#### Your assignment
The pictures do not go in the copy. Reproduce the rest of the entries exactly.

#### Given data

■ ■ ■ ■

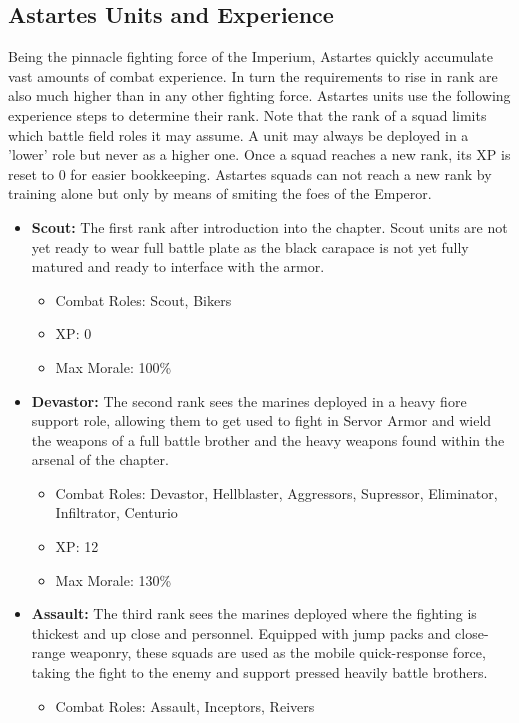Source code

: \subsection{Astartes Units and Experience}
Being the pinnacle fighting force of the Imperium, Astartes quickly accumulate vast amounts of combat experience. 
In turn the requirements to rise in rank are also much higher than in any other fighting force. 
Astartes units use the following experience steps to determine their rank. 
Note that the rank of a squad limits which battle field roles it may assume. A unit may always be deployed in a 'lower' role but never as a higher one.
Once a squad reaches a new rank, its XP is reset to 0 for easier bookkeeping.
Astartes squads can not reach a new rank by training alone but only by means of smiting the foes of the Emperor.
\begin{itemize}
	\item \textbf{Scout:} The first rank after introduction into the chapter. Scout units are not yet ready to wear full battle plate as the black carapace is not yet fully matured and ready to interface with the armor.
	\begin{itemize}
		\item Combat Roles: Scout, Bikers
		\item XP: 0
		\item Max Morale: 100\%
	\end{itemize}
	\item \textbf{Devastor:} The second rank sees the marines deployed in a heavy fiore support role, allowing them to get used to fight in Servor Armor and wield the weapons of a full battle brother and the heavy weapons found within the arsenal of the chapter. 
	\begin{itemize}
		\item Combat Roles: Devastor, Hellblaster, Aggressors, Supressor, Eliminator, Infiltrator, Centurio
		\item XP: 12
		\item Max Morale: 130\%
	\end{itemize}
	\item \textbf{Assault:} The third rank sees the marines deployed where the fighting is thickest and up close and personnel. Equipped with jump packs and close-range weaponry, these squads are used as the mobile quick-response force, taking the fight to the enemy and support pressed heavily battle brothers. 
	\begin{itemize}
		\item Combat Roles: Assault, Inceptors, Reivers

\end{itemize}
\end{itemize}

■ ■ ■ ■

#### Task output
Source code

: \subsection{Astartes Units and Experience}
Being the pinnacle fighting force of the Imperium, Astartes quickly accumulate vast amounts of combat experience. 
In turn the requirements to rise in rank are also much higher than in any other fighting force. 
Astartes units use the following experience steps to determine their rank. 
Note that the rank of a squad limits which battle field roles it may assume. A unit may always be deployed in a 'lower' role but never as a higher one.
Once a squad reaches a new rank, its XP is reset to 0 for easier bookkeeping.
Astartes squads can not reach a new rank by training alone but only by means of smiting the foes of the Emperor.
\begin{itemize}
	\item \textbf{Scout:} The first rank after introduction into the chapter. Scout units are not yet ready to wear full battle plate as the black carapace is not yet fully matured and ready to interface with the armor.
	\begin{itemize}
		\item Combat Roles: Scout, Bikers
		\item XP: 0
		\item Max Morale: 100\%
	\end{itemize}
	\item \textbf{Devastor:} The second rank sees the marines deployed in a heavy fiore support role, allowing them to get used to fight in Servor Armor and wield the weapons of a full battle brother and the heavy weapons found within the arsenal of the chapter. 
	\begin{itemize}
		\item Combat Roles: Devastor, Hellblaster, Aggressors, Supressor, Eliminator, Infiltrator, Centurio
		\item XP: 12
		\item Max Morale: 130\%
	\end{itemize}
	\item \textbf{Assault:} The third rank sees the marines deployed where the fighting is thickest and up close and personnel. Equipped with jump packs and close-range weaponry, these squads are used as the mobile quick-response force, taking the fight to the enemy and support pressed heavily battle brothers. 
	\begin{itemize}
		\item Combat Roles: Assault, Inceptors, Reivers

\end{itemize}
\end{itemize}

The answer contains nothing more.